AIM OF THE EXERCISE
The stretch from the line with "Added regular expressions to deal with:</br>" through the line with "Applied: Plus quantifiers.</br>" in the records below: write it out exactly, and nothing else.

Dataset excerpts
Segment Open

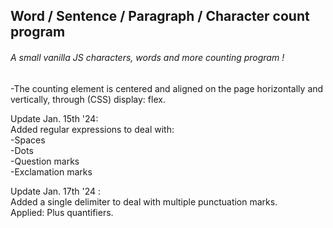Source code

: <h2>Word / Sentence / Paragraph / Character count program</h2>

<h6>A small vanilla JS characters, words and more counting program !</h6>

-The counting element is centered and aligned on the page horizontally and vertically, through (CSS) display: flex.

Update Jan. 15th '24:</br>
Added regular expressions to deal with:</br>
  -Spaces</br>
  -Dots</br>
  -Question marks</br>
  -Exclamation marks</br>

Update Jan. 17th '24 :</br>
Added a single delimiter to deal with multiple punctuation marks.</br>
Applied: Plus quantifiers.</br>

Segment Closed
Segment Open

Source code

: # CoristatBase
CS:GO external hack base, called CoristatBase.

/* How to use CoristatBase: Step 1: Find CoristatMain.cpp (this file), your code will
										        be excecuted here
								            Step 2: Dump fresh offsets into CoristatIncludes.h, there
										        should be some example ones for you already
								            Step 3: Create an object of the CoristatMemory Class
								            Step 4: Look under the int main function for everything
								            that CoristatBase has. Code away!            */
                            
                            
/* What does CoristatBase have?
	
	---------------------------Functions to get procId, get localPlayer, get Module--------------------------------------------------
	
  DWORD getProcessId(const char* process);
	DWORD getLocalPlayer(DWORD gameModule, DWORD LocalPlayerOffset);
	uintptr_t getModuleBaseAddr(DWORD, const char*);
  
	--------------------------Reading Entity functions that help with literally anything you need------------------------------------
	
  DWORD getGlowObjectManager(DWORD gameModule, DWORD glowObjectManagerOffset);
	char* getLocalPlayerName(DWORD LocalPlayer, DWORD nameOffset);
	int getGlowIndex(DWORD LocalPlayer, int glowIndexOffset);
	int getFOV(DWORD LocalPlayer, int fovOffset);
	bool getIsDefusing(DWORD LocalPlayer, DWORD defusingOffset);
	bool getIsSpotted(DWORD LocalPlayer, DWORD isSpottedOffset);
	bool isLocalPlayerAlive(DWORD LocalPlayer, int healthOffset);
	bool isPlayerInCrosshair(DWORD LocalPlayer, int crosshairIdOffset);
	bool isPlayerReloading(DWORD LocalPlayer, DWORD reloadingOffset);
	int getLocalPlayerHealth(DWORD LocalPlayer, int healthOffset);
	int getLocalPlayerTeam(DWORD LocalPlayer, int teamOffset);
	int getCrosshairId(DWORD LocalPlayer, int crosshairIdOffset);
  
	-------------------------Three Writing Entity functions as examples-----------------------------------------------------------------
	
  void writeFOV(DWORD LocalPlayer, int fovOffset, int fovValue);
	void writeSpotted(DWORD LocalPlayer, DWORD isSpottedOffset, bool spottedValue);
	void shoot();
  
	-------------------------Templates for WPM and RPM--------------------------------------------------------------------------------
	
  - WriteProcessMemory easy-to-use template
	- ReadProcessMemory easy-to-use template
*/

Segment Closed

EXERCISE RESPONSE
Added regular expressions to deal with:</br>
  -Spaces</br>
  -Dots</br>
  -Question marks</br>
  -Exclamation marks</br>

Update Jan. 17th '24 :</br>
Added a single delimiter to deal with multiple punctuation marks.</br>
Applied: Plus quantifiers.</br>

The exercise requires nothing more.